(Stored entries)
·····
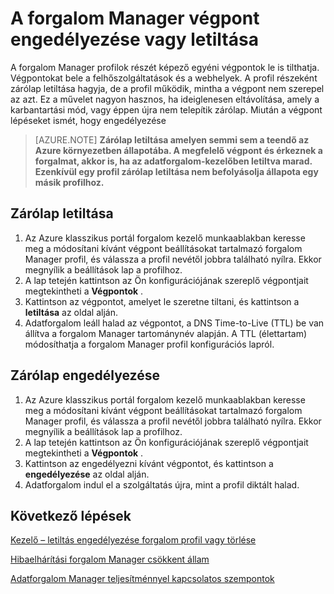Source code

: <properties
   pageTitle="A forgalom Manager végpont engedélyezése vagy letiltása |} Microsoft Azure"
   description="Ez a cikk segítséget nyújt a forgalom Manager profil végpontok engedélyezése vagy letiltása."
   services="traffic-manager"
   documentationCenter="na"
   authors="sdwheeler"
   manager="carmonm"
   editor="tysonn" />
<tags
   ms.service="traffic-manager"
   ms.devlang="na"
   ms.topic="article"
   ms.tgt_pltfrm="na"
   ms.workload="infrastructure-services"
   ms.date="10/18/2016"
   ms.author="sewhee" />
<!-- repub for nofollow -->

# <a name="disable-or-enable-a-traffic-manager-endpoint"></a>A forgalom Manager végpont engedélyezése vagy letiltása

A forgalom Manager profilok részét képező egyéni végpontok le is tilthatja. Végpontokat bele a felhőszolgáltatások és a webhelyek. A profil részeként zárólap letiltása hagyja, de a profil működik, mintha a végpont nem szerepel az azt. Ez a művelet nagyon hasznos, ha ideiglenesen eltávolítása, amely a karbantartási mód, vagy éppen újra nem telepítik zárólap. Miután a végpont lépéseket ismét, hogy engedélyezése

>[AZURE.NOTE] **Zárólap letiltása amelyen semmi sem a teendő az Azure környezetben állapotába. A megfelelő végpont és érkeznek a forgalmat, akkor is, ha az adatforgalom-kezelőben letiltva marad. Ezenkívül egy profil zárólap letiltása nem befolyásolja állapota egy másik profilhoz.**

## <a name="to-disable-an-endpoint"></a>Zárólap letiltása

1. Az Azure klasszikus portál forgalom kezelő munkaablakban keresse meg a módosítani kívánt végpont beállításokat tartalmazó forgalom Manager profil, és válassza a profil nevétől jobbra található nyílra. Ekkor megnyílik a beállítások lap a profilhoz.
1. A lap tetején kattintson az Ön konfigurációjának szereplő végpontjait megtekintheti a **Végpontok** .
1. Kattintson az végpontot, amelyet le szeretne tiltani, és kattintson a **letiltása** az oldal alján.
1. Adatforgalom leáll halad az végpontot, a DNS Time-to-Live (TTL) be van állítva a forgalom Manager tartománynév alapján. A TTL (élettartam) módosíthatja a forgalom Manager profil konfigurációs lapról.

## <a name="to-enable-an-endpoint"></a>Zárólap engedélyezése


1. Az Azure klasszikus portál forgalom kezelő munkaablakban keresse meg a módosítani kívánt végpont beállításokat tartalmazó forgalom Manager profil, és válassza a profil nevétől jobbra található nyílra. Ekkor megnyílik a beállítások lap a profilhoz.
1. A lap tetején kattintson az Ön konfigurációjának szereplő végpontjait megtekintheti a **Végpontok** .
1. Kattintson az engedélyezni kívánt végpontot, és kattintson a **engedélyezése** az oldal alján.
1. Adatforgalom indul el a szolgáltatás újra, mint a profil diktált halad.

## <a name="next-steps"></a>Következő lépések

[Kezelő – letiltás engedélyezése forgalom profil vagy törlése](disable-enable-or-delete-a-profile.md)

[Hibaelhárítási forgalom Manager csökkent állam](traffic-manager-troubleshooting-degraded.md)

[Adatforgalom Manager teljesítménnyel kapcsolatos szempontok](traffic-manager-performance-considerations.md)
·····
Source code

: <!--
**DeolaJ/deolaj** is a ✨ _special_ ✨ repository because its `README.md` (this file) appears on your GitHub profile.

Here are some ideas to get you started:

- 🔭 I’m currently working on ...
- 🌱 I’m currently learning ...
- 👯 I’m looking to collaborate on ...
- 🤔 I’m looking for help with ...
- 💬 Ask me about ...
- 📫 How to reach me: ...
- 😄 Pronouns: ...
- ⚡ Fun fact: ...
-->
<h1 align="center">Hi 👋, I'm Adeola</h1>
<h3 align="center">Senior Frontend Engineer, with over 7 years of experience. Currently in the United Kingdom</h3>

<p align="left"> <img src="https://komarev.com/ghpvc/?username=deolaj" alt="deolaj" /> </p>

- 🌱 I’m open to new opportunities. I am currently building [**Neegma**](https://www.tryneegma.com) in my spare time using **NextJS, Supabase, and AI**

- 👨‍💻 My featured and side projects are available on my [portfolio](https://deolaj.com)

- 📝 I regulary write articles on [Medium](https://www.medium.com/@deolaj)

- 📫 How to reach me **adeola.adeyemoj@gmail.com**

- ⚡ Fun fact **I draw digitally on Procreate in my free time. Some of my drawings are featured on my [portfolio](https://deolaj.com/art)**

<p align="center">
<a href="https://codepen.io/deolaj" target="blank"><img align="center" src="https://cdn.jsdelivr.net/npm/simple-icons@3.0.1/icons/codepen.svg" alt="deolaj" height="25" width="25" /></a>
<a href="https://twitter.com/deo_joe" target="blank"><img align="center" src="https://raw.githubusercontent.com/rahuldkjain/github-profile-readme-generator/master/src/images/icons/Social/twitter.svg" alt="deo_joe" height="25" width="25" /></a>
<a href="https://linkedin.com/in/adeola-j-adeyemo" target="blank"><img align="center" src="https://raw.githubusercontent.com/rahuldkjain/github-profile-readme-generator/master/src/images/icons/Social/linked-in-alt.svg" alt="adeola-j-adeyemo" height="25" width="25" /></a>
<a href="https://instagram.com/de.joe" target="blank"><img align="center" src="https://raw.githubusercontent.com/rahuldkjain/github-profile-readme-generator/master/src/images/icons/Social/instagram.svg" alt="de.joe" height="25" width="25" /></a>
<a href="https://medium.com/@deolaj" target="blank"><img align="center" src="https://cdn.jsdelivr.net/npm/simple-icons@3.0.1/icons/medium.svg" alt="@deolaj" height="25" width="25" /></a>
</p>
·····
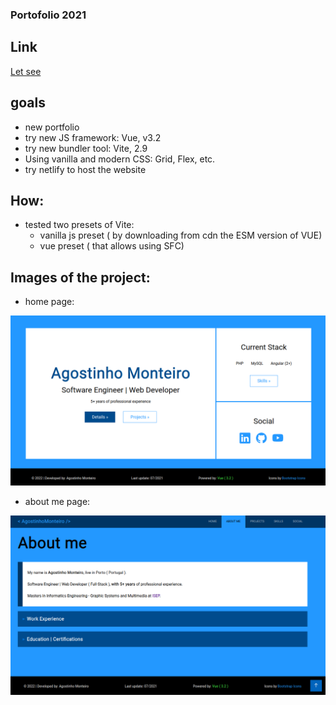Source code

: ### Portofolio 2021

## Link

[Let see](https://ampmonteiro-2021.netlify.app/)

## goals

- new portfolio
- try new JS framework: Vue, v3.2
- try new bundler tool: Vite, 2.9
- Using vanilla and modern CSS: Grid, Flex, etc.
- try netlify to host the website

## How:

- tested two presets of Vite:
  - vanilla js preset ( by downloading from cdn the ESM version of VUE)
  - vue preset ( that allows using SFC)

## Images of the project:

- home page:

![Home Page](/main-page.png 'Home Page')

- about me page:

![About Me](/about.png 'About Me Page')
·····
HOW TO COMPLETE THIS TASK =>
Filter the records, keeping only lines that contain "jsdelivr", and show those lines.

YOUR RESPONSE =>
<a href="https://codepen.io/deolaj" target="blank"><img align="center" src="https://cdn.jsdelivr.net/npm/simple-icons@3.0.1/icons/codepen.svg" alt="deolaj" height="25" width="25" /></a>
<a href="https://medium.com/@deolaj" target="blank"><img align="center" src="https://cdn.jsdelivr.net/npm/simple-icons@3.0.1/icons/medium.svg" alt="@deolaj" height="25" width="25" /></a>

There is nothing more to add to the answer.